# Lifestyles & Discussion > Privacy & Data Security >  Detect and prevent IMSI-Catcher attacks!

## tangent4ronpaul

This is parts of a thread from the cypherpunks mailing list on GMS (cell tower) spoofing.
https://cpunks.org//pipermail/cypherpunks/

http://secupwn.github.io/Android-IMSI-Catcher-Detector/

Unfortunately it seems that IMSI catchers have been exponentially popular lately, with an explosion of various "bastards" with governments and criminals all the same, using it. Anyone can now buy an IMSI catcher... In addition they can all crack the A5.1-3 encryption on the fly! This is why the original author named "E:V:A" started this project. Let's protect against threats like these!



This project:
Detects IMSI based device location tracking
Provides counter measures for device tracking
Can provide swarm-wise-decision-based cellular service interruption
Can provide secure wifi/wimax alternative data routes through MESH-like networking.
Detect and prevent remote hidden application installation
Detect and prevent remote hidden SMS-based SIM attacks
Prevent or spoof GPS data
Does NOT secure any data transmissions
Does NOT prevent already installed rogue application from full access

Other projects:
Provide full device encryption
Provide secure application sand-boxing
Provide secure data transmission
Provide firewalls

Android-based project to detect and (hopefully one day) prevent fake base stations (IMSI-Catchers) in GSM/UMTS Networks. Project Website: http://secupwn.github.io/Android-IMSI-Catcher-Detector/

Official XDA development thread: http://forum.xda-developers.com/show....php?t=1422969

(more at link)

=========
Unfortunaltely I have no idea how to implement detection of A5/x
ciphering used or detection of silent SMS'es on Android. However, it is
very simple on Osmocom platform.

Anyway, IMSI Catcher detection project needs developers.
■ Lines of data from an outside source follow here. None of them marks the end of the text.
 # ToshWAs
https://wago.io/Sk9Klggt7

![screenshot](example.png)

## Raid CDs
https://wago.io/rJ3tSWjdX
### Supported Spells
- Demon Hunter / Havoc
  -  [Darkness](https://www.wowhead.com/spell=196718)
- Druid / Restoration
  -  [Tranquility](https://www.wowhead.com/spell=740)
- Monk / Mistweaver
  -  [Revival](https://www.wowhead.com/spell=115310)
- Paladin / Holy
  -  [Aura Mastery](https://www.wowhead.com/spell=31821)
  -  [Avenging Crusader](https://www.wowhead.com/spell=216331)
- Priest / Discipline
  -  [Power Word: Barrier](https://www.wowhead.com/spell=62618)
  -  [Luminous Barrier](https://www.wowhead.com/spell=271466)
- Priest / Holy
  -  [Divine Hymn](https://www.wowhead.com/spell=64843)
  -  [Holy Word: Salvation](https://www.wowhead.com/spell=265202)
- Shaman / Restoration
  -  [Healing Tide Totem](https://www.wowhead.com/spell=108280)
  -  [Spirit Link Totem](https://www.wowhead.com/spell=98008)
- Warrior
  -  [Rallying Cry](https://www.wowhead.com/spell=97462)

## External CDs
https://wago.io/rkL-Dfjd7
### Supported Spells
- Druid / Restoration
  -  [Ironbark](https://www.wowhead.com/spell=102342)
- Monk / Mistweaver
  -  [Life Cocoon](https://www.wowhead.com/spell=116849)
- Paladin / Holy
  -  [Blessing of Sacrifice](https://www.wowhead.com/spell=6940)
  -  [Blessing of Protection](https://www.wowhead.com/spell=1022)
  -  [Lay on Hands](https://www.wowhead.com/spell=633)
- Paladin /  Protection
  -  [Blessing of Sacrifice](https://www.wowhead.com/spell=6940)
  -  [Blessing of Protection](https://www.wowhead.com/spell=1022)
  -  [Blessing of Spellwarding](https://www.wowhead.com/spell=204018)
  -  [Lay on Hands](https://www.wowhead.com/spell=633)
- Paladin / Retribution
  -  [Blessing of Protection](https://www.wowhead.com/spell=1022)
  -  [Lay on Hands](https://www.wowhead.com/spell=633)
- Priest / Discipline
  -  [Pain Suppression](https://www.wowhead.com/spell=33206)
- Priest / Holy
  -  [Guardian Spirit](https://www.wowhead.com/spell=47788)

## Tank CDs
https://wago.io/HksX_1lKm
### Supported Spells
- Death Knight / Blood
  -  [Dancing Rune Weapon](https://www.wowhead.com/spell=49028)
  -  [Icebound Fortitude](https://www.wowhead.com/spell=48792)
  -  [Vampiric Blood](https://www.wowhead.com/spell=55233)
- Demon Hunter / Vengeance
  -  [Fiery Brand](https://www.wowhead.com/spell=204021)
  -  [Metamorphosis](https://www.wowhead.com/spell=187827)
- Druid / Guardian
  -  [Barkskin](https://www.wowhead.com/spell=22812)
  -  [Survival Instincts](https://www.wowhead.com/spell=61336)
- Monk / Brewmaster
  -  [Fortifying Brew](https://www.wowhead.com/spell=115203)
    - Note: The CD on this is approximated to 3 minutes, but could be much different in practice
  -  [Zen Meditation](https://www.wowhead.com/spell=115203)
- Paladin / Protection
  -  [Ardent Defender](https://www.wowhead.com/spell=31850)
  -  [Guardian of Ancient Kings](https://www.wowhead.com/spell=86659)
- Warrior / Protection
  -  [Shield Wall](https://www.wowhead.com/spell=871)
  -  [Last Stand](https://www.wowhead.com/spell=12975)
P. S. A little more info about GSM hacking is here:
http://matej.owca.info/predavanja/GSM_security_2012.pdf
We also have some nice videos showing identity theft in GSM network... :-))

I have also found out how to completely fake traffic data (data
retention anyone :-)) ) and even how to insert arbitrary voice recording
into eavesdropping database (in case police is eavesdropping to some
mobile phone). Nice to know how "strong" could be computer generated
evidence...

I've searched for an Android API for detecting crypto algo for ages and turned up empty. However, you can get the tower ID, so a distributed, communally (cantenna?) verified whitelist of 'good' towers is doable, with automatic disconnection if an unwhitelisted tower connects..?

Can/do IMSI systems spoof tower id: is there anything in GSM to make towers self-verifying? I'm guessing no, in which the above would be very poor.

Also of note is API for signal strength, so a mapping of known towers to expected strength at location XYZ could be used to detect systems used to home in on phones, which usually max out on signal and tell your phone to do likewise. Indeed, a strong signal tower which still asks your phone to dial up the juice should be regarded as an attack.
======
carrierIQ is good for something 

you're going to have to go ARM native (or ?) to observe use of A0 over
GSM, since android.telephony.gsm screwed us.

this came up on the cryptome list last week: camouflage, jamming,
obfuscation are all useful techniques to apply against unwelcome
observers. c.f. high power infra red LED camera dazzlers and LADAR
jammers, etc.

while equally effective on the cell bands, you'll want to be sure to
check your 20 before emitting with gusto!  ;P

sort of; there are some interesting attacks using a force-pushed
silent PRL update (see DC19/DC20 cell attacks threads) which would be
observable by tower ID oddities, not to mention decremented or zero
PRL version.  however, you'd have to be paying attention (who checks
their PRL regularly? .

if you simply check if a tower is in
http://www.opencellid.org/cell/list for example, you're open to
attacks spoofing a legitimate but remote (out of range) tower.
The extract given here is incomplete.